Segment Start: Task material

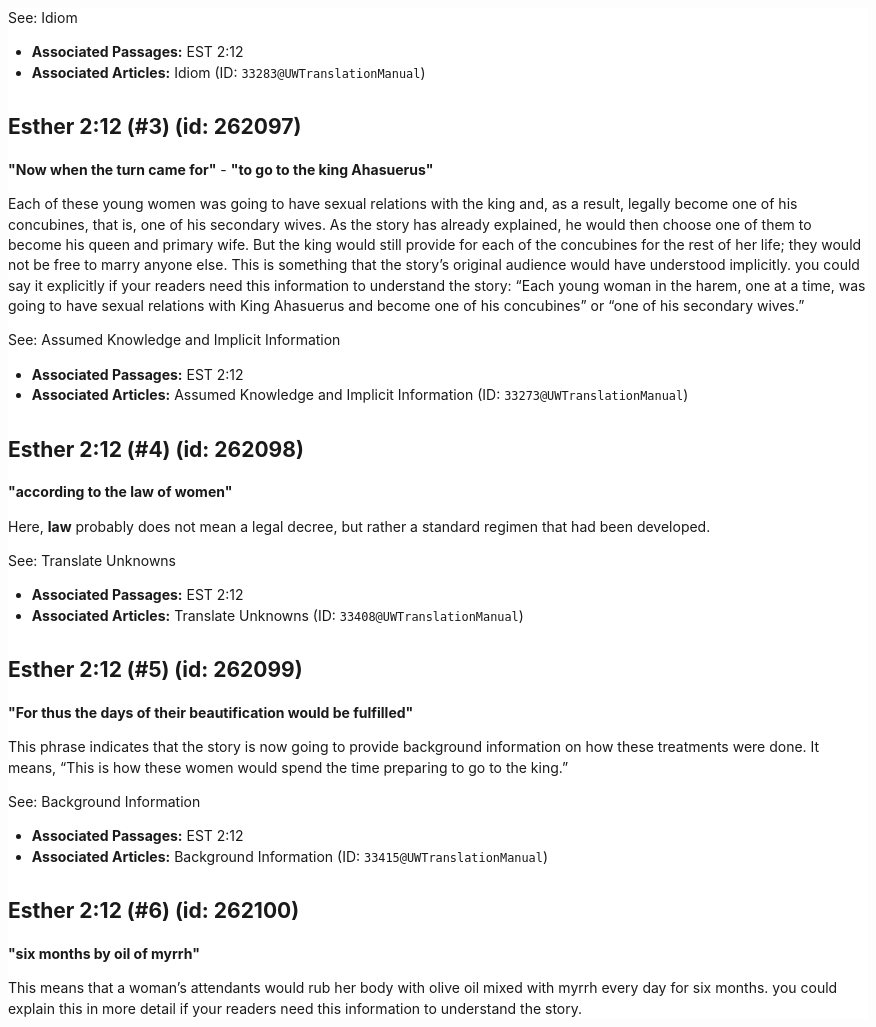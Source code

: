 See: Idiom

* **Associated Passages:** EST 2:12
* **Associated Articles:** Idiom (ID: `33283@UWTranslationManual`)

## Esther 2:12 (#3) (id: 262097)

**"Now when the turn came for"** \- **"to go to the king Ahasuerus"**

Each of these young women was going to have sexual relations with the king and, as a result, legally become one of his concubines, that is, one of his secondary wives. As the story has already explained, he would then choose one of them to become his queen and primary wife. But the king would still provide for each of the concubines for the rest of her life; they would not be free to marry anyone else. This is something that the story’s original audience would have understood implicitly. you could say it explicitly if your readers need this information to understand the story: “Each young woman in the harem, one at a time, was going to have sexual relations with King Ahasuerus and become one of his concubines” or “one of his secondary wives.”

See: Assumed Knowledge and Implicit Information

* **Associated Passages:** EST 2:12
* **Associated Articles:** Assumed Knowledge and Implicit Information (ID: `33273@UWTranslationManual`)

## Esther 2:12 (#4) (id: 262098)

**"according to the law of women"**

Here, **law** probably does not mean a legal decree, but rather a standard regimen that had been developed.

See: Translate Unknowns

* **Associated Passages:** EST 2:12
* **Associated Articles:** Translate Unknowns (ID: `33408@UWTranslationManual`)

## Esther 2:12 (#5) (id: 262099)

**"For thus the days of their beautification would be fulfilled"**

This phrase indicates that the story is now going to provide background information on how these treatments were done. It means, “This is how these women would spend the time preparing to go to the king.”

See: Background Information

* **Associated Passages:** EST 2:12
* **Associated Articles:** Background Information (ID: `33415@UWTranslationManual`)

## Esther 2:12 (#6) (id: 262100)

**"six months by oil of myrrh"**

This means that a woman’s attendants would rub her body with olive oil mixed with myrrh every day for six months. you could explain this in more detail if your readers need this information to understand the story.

Segment End: Task material

* Task instructions
From the first line through the line with "when the turn", output those lines of the entries above exactly, and nothing else, with the pictures left out.

* Exercise result
Source code

: See: Idiom

* **Associated Passages:** EST 2:12
* **Associated Articles:** Idiom (ID: `33283@UWTranslationManual`)

## Esther 2:12 (#3) (id: 262097)

**"Now when the turn came for"** \- **"to go to the king Ahasuerus"**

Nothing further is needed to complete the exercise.